This application claims priority to provisional application S.N. 62/301,875, filed Mar. 1, 2016.

FIELD OF THE DISCLOSURE

This disclosure relates in general to electrical submersible well pumps and in particular to a pump assembly with a packer that is run with the pump assembly, the pump assembly having a seal stack that seals in the packer bore and is movable relative to the packer bore in response to thermal growth.

BACKGROUND

Electrical submersible well pump assemblies (ESP) are often used to pump hydrocarbon producing wells. A common type of ESP has a centrifugal pump mounted above an electrical motor. A string of production tubing secures to the upper end of the pump and is used to lower the ESP into the well. Power cable for the motor extends alongside the production tubing to the motor. Supplying power to the motor causes the pump to pump well fluid up the production tubing.

If a failure of the power cable or ESP occurs, normally the well operator must pull the production tubing and the ESP from the well with a workover rig. A workover rig procedure takes time and can be expensive.

ESP's are also installed in a variety of manners using coiled tubing deployed from a reel. In one technique, the power cable is located inside the coiled tubing, and the ESP is deployed within the production tubing. The coiled tubing is hung from the wellhead, and the ESP discharges up the tubing around the coiled tubing.
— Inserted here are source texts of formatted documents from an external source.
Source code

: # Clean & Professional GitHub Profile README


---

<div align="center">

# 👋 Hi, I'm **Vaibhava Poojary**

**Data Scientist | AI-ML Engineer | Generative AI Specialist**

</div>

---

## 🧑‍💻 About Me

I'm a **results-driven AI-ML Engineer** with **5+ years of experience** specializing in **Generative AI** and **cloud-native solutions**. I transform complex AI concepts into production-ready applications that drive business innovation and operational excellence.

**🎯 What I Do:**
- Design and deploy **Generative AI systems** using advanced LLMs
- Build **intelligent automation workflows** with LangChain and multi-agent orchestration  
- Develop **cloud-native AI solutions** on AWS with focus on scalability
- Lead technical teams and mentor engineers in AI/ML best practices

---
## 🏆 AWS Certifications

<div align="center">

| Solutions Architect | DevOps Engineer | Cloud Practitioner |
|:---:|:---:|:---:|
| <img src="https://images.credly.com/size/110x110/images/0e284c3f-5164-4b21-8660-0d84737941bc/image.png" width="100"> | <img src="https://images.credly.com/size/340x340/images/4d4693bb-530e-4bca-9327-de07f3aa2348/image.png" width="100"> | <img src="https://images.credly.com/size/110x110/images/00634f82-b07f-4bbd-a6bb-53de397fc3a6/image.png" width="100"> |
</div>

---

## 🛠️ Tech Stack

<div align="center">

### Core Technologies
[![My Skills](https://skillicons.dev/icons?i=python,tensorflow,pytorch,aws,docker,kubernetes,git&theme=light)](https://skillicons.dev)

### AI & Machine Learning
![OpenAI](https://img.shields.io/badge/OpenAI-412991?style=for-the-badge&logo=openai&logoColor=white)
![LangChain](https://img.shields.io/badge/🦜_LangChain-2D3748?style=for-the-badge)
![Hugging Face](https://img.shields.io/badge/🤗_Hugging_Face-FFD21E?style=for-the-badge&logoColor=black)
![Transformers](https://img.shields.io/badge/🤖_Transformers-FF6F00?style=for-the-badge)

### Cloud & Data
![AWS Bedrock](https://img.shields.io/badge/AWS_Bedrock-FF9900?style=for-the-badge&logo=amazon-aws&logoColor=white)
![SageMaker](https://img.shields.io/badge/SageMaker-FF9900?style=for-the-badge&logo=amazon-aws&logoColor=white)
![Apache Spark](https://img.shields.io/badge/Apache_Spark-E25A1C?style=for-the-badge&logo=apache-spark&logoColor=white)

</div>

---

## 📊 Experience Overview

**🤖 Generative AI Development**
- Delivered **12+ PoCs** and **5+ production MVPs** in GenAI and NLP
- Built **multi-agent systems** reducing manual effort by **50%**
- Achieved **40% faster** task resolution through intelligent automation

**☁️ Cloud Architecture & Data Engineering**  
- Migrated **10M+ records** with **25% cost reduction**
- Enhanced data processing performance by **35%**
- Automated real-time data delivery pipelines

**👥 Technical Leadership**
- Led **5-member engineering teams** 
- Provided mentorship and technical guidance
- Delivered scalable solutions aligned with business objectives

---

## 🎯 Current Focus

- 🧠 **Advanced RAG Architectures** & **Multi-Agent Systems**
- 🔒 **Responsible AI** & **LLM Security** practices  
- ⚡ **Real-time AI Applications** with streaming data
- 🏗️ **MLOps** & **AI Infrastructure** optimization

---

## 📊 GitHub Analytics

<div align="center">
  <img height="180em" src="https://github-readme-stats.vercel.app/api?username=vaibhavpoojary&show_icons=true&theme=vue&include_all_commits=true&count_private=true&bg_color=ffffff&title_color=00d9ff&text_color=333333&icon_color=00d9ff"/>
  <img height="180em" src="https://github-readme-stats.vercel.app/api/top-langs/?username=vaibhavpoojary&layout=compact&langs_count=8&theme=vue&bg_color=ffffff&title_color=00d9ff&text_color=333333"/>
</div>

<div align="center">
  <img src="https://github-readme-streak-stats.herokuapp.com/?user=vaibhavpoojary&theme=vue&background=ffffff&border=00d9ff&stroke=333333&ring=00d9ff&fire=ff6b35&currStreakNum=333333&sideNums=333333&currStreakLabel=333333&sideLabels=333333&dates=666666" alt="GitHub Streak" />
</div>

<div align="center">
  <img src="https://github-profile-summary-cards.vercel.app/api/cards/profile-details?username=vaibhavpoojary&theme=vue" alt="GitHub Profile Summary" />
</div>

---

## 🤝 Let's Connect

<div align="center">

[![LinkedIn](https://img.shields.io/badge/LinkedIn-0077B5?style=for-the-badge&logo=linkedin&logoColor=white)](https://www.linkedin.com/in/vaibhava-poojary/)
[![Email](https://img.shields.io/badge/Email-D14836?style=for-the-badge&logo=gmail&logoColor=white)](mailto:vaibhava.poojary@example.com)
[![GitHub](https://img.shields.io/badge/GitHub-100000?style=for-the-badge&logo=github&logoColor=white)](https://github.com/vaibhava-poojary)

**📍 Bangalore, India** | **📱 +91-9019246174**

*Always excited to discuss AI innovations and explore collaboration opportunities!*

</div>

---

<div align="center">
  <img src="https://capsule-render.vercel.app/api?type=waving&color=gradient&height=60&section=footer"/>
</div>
A packer in the production tubing will isolate the intake of the ESP from the discharge. A coiled tubing installation may avoid the need for a workover rig to pull the production tubing, because the pump can be retrieved by winding up the coiled tubing.

One disadvantage of a coiled tubing installation is due to well temperatures that are high enough to cause significant thermal growth of the coiled tubing as compared to the thermal growth of the production tubing. The thermal growth could possibly push the packer down in the production tubing, causing the packer to lose sealing engagement with the production tubing. Alternately, the thermal growth could cause the coiled tubing hanger in the wellhead to move up from its support.

SUMMARY

An assembly for pumping well fluid from a well comprises an ESP having a longitudinal axis, a pump and a motor. The ESP is adapted to be lowered into a conduit of a well. A seal member having at least one annular seal is connected into the ESP concentric with the axis of the ESP. A packer carried by the ESP is configured to set in the conduit at a selected depth. The packer has a body with a bore through which the seal member extends with the seal in sealing engagement with the bore. A retainer initially retains the packer in a fixed axial position with the seal member as the ESP is lowered into the conduit. The retainer is releasable after the packer has been set in response to an axial force on the seal member, enabling relative axial movement between the seal member and the packer.

The seal member comprises a tubular member having a central passage for receiving the flow of well fluid while the pump is operating. The annular seal comprises a plurality of annular seal rings mounted around the tubular member and axially spaced apart from each other. The seal rings extend over an axial length on the tubular member that is greater than an axial length of the bore of the packer. Prior to the retainer being released, at least one of the seal rings will be located above the bore of the packer. After the retainer is released, at least one of the seal rings will be located below the bore of the packer.

The seal member is configured to move downward relative to the packer after the retainer has released. In one embodiment, the retainer comprises a shear member extending between the seal member and the packer. The shear member is configured to shear in response to the axial force reaching a selected minimum.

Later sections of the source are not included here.